児童文学界を代表する本格ミステリシリーズ「お嬢様探偵ありすと少年執事ゆきとの事件簿」の新作です。ありすとゆきとは、爆破予告された名画を守るために豪華客船に乗り込みます。
藤野恵美は、序盤にふたごの刑事を登場させて、探偵役に「実はふたごだった……なんて、あなた、そんなトリック、いまどき、ありえないわよ」と言わせています。これは、自分は使い古されたトリックをうまく使いこなしてみせるという宣言に等しく、著者の本格ミステリ作家としての野心が感じられます。実際に彼女は、ふたごトリックともうひとつの使い古されたトリックを合わせ技にして、見事な詐術を成し遂げました。
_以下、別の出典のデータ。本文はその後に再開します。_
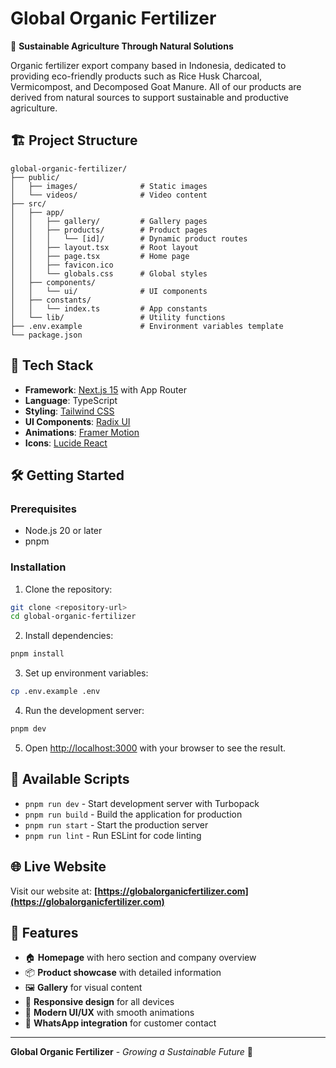 # Global Organic Fertilizer

🌱 **Sustainable Agriculture Through Natural Solutions**

Organic fertilizer export company based in Indonesia, dedicated to providing eco-friendly products such as Rice Husk Charcoal, Vermicompost, and Decomposed Goat Manure. All of our products are derived from natural sources to support sustainable and productive agriculture.

## 🏗️ Project Structure

```
global-organic-fertilizer/
├── public/
│   ├── images/              # Static images
│   └── videos/              # Video content
├── src/
│   ├── app/
│   │   ├── gallery/         # Gallery pages
│   │   ├── products/        # Product pages
│   │   │   └── [id]/        # Dynamic product routes
│   │   ├── layout.tsx       # Root layout
│   │   ├── page.tsx         # Home page
│   │   ├── favicon.ico
│   │   └── globals.css      # Global styles
│   ├── components/
│   │   └── ui/              # UI components
│   ├── constants/
│   │   └── index.ts         # App constants
│   └── lib/                 # Utility functions
├── .env.example             # Environment variables template
└── package.json
```

## 🚀 Tech Stack

- **Framework**: [Next.js 15](https://nextjs.org) with App Router
- **Language**: TypeScript
- **Styling**: [Tailwind CSS](https://tailwindcss.com)
- **UI Components**: [Radix UI](https://radix-ui.com)
- **Animations**: [Framer Motion](https://framer.com/motion)
- **Icons**: [Lucide React](https://lucide.dev)

## 🛠️ Getting Started

### Prerequisites

- Node.js 20 or later
- pnpm

### Installation

1. Clone the repository:

```bash
git clone <repository-url>
cd global-organic-fertilizer
```

2. Install dependencies:

```bash
pnpm install
```

3. Set up environment variables:

```bash
cp .env.example .env
```

4. Run the development server:

```bash
pnpm dev
```

5. Open [http://localhost:3000](http://localhost:3000) with your browser to see the result.

## 📝 Available Scripts

- `pnpm run dev` - Start development server with Turbopack
- `pnpm run build` - Build the application for production
- `pnpm run start` - Start the production server
- `pnpm run lint` - Run ESLint for code linting

## 🌐 Live Website

Visit our website at: **[https://globalorganicfertilizer.com](https://globalorganicfertilizer.com)**

## 📱 Features

- 🏠 **Homepage** with hero section and company overview
- 📦 **Product showcase** with detailed information
- 🖼️ **Gallery** for visual content
- 📱 **Responsive design** for all devices
- 🎨 **Modern UI/UX** with smooth animations
- 💬 **WhatsApp integration** for customer contact

---

**Global Organic Fertilizer** - _Growing a Sustainable Future_ 🌱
本作では、絵画の贋作が重要な小道具となります。そしてゆきとは、豪華客船のバトラーがお嬢様に自分より気の利いたご奉仕をするのを見て、アイデンティティクライシスにおそわれます。ここにふたごもからんできます。すると、人間は入れ替え可能なのか、代替可能なのかという高度なテーマ性が浮かび上がってきます。
児童文学としてのテーマ性の高さと本格ミステリとしてのロジックの美しさを同時に実現できるのが、藤野恵美という作家のおそろしいところです。